Please make an exact transcription of the records, keeping the pictures out of it.

**RECORDS FOR THIS EXERCISE:**
____

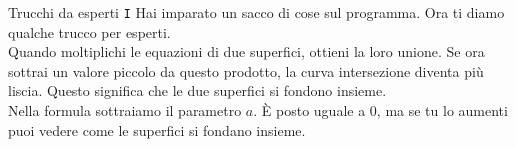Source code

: \begin{surferPage}{Trucchi da esperti {\tt I}}
Hai imparato un sacco di cose sul programma. Ora ti diamo qualche trucco per esperti.\\
\vspace{0.3cm}
Quando moltiplichi le equazioni di due superfici, ottieni la loro unione. Se ora sottrai un valore piccolo da questo prodotto, la curva intersezione diventa pi\`u liscia. Questo significa che le due superfici si fondono insieme.\\
\vspace{0.3cm}
Nella formula sottraiamo il parametro $a$. \`E posto uguale a $0$, ma se tu lo aumenti puoi vedere come le superfici si fondano insieme.
\end{surferPage}
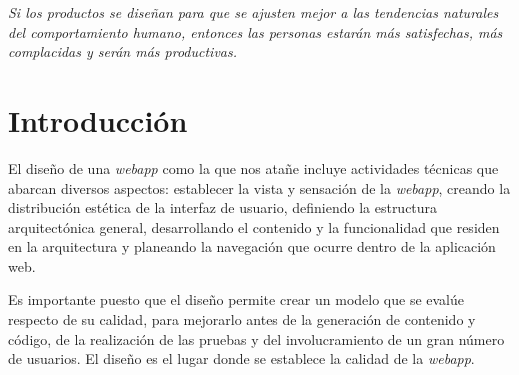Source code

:  


		\textit{Si los productos se diseñan para que se ajusten mejor a las tendencias naturales del comportamiento humano, entonces las personas estarán más satisfechas, más complacidas y serán más productivas.}
		
	\section{Introducción} %
	\label{sec:introduccion}
	
		El diseño de una \textit{webapp} como la que nos atañe incluye actividades técnicas que abarcan diversos aspectos: establecer la vista y sensación de la \textit{webapp}, creando la distribución estética de la interfaz de usuario, definiendo la estructura arquitectónica general, desarrollando el contenido y la funcionalidad que residen en la arquitectura y planeando la navegación que ocurre dentro de la aplicación web.
		
		Es importante puesto que el diseño permite crear un modelo que se evalúe respecto de su calidad, para mejorarlo antes de la generación de contenido y código, de la realización de las pruebas y del involucramiento de un gran número de usuarios. El diseño es el lugar donde se establece la calidad de la \textit{webapp}.
		
		
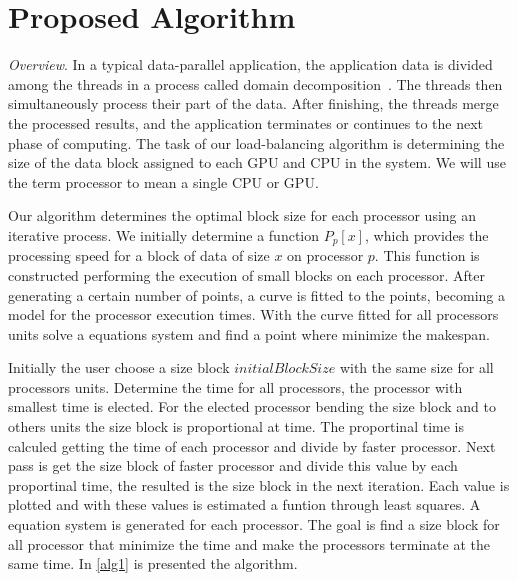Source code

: \documentclass[journal]{IEEEtran}
\begin{document}
%


\section{Proposed Algorithm}

\textit{Overview}. In a typical data-parallel application, the application data
is divided among the threads in a process called domain
decomposition~\cite{Gropp:1992uq}. The threads then simultaneously process their
part of the data. After finishing, the threads merge the processed results, and
the application terminates or continues to the next phase of computing. The task
of our load-balancing algorithm is determining the size of the data block
assigned to each GPU and CPU in the system. We will use the term processor to
mean a single CPU or GPU.

Our algorithm determines the optimal block size for each processor using an
iterative process. We initially determine a function $P_p[x]$, which provides
the processing speed for a block of data of size $x$ on processor $p$. This
function is constructed performing the execution of small blocks on each
processor. After generating a certain number of points, a curve is fitted to the
points, becoming a model for the processor execution times. With the curve fitted for all processors units solve a equations system and find a point where minimize the makespan.

Initially the user choose a size block $initialBlockSize$ with the same size for all processors units. Determine the time for all processors, the processor with smallest time is elected. For the elected processor bending the size block and to others units the size block is proportional at time. The proportinal time is calculed getting the time of each processor and divide by faster processor. Next pass is get the size block of faster processor and divide this value by each proportinal time, the resulted is the size block in the next iteration. Each value is plotted and with these values is estimated a funtion through least squares.  A equation system is generated for each processor. The goal is find a size block for all processor that minimize the time and make the processors terminate at the same time. In \ref{alg1} is presented the algorithm. 
\end{document}
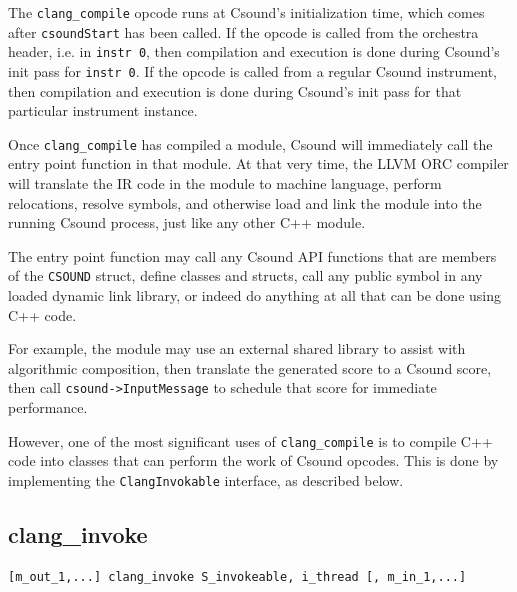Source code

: \documentclass[letterpaper, 12pt]{article}
\begin{document}
The \verb|clang_compile| opcode runs at Csound's initialization time, which 
comes after \verb|csoundStart| has been called. If the opcode is called from the 
orchestra header, i.e. in \verb|instr 0|, then compilation and execution is done during Csound's init pass for \verb|instr 0|. If the opcode is called from a regular Csound 
instrument, then compilation and execution is done during Csound's init pass for that particular instrument instance.

Once \verb|clang_compile| has compiled a module, Csound will immediately 
call the entry point function in that module. At that very time, the LLVM ORC 
compiler will translate the IR code in the module to machine language, perform 
relocations, resolve symbols, and otherwise load and link the module into the 
running Csound process, just like any other C++ module.

The entry point function may call any Csound API functions that are members of 
the \verb|CSOUND| struct, define classes and structs, call any public symbol in any 
loaded dynamic link library, or indeed do anything at all that can be done 
using C++ code.

For example, the module may use an external shared library to assist with 
algorithmic composition, then translate the generated score to a Csound score, 
then call \verb|csound->InputMessage| to schedule that score for immediate 
performance.

However, one of the most significant uses of \verb|clang_compile| is to compile C++
code into classes that can perform the work of Csound opcodes. This is 
done by implementing the \verb|ClangInvokable| interface, as described below.

\subsection{clang\_invoke}

\begin{Verbatim}[fontfamily=courier, xleftmargin=\parindent]
[m_out_1,...] clang_invoke S_invokeable, i_thread [, m_in_1,...]
\end{Verbatim}
\end{document}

____

**RESPONSE TO THIS TASK:**
Source code

: \begin{surferPage}{Trucchi da esperti {\tt I}}
Hai imparato un sacco di cose sul programma. Ora ti diamo qualche trucco per esperti.\\
\vspace{0.3cm}
Quando moltiplichi le equazioni di due superfici, ottieni la loro unione. Se ora sottrai un valore piccolo da questo prodotto, la curva intersezione diventa pi\`u liscia. Questo significa che le due superfici si fondono insieme.\\
\vspace{0.3cm}
Nella formula sottraiamo il parametro $a$. \`E posto uguale a $0$, ma se tu lo aumenti puoi vedere come le superfici si fondano insieme.
\end{surferPage}
Source code

:  


		\textit{Si los productos se diseñan para que se ajusten mejor a las tendencias naturales del comportamiento humano, entonces las personas estarán más satisfechas, más complacidas y serán más productivas.}
		
	\section{Introducción} %
	\label{sec:introduccion}
	
		El diseño de una \textit{webapp} como la que nos atañe incluye actividades técnicas que abarcan diversos aspectos: establecer la vista y sensación de la \textit{webapp}, creando la distribución estética de la interfaz de usuario, definiendo la estructura arquitectónica general, desarrollando el contenido y la funcionalidad que residen en la arquitectura y planeando la navegación que ocurre dentro de la aplicación web.
		
		Es importante puesto que el diseño permite crear un modelo que se evalúe respecto de su calidad, para mejorarlo antes de la generación de contenido y código, de la realización de las pruebas y del involucramiento de un gran número de usuarios. El diseño es el lugar donde se establece la calidad de la \textit{webapp}.
		
		
Source code

: \documentclass[journal]{IEEEtran}
\begin{document}
%


\section{Proposed Algorithm}

\textit{Overview}. In a typical data-parallel application, the application data
is divided among the threads in a process called domain
decomposition~\cite{Gropp:1992uq}. The threads then simultaneously process their
part of the data. After finishing, the threads merge the processed results, and
the application terminates or continues to the next phase of computing. The task
of our load-balancing algorithm is determining the size of the data block
assigned to each GPU and CPU in the system. We will use the term processor to
mean a single CPU or GPU.

Our algorithm determines the optimal block size for each processor using an
iterative process. We initially determine a function $P_p[x]$, which provides
the processing speed for a block of data of size $x$ on processor $p$. This
function is constructed performing the execution of small blocks on each
processor. After generating a certain number of points, a curve is fitted to the
points, becoming a model for the processor execution times. With the curve fitted for all processors units solve a equations system and find a point where minimize the makespan.

Initially the user choose a size block $initialBlockSize$ with the same size for all processors units. Determine the time for all processors, the processor with smallest time is elected. For the elected processor bending the size block and to others units the size block is proportional at time. The proportinal time is calculed getting the time of each processor and divide by faster processor. Next pass is get the size block of faster processor and divide this value by each proportinal time, the resulted is the size block in the next iteration. Each value is plotted and with these values is estimated a funtion through least squares.  A equation system is generated for each processor. The goal is find a size block for all processor that minimize the time and make the processors terminate at the same time. In \ref{alg1} is presented the algorithm. 
\end{document}
Source code

: \documentclass[letterpaper, 12pt]{article}
\begin{document}
The \verb|clang_compile| opcode runs at Csound's initialization time, which 
comes after \verb|csoundStart| has been called. If the opcode is called from the 
orchestra header, i.e. in \verb|instr 0|, then compilation and execution is done during Csound's init pass for \verb|instr 0|. If the opcode is called from a regular Csound 
instrument, then compilation and execution is done during Csound's init pass for that particular instrument instance.

Once \verb|clang_compile| has compiled a module, Csound will immediately 
call the entry point function in that module. At that very time, the LLVM ORC 
compiler will translate the IR code in the module to machine language, perform 
relocations, resolve symbols, and otherwise load and link the module into the 
running Csound process, just like any other C++ module.

The entry point function may call any Csound API functions that are members of 
the \verb|CSOUND| struct, define classes and structs, call any public symbol in any 
loaded dynamic link library, or indeed do anything at all that can be done 
using C++ code.

For example, the module may use an external shared library to assist with 
algorithmic composition, then translate the generated score to a Csound score, 
then call \verb|csound->InputMessage| to schedule that score for immediate 
performance.

However, one of the most significant uses of \verb|clang_compile| is to compile C++
code into classes that can perform the work of Csound opcodes. This is 
done by implementing the \verb|ClangInvokable| interface, as described below.

\subsection{clang\_invoke}

\begin{Verbatim}[fontfamily=courier, xleftmargin=\parindent]
[m_out_1,...] clang_invoke S_invokeable, i_thread [, m_in_1,...]
\end{Verbatim}
\end{document}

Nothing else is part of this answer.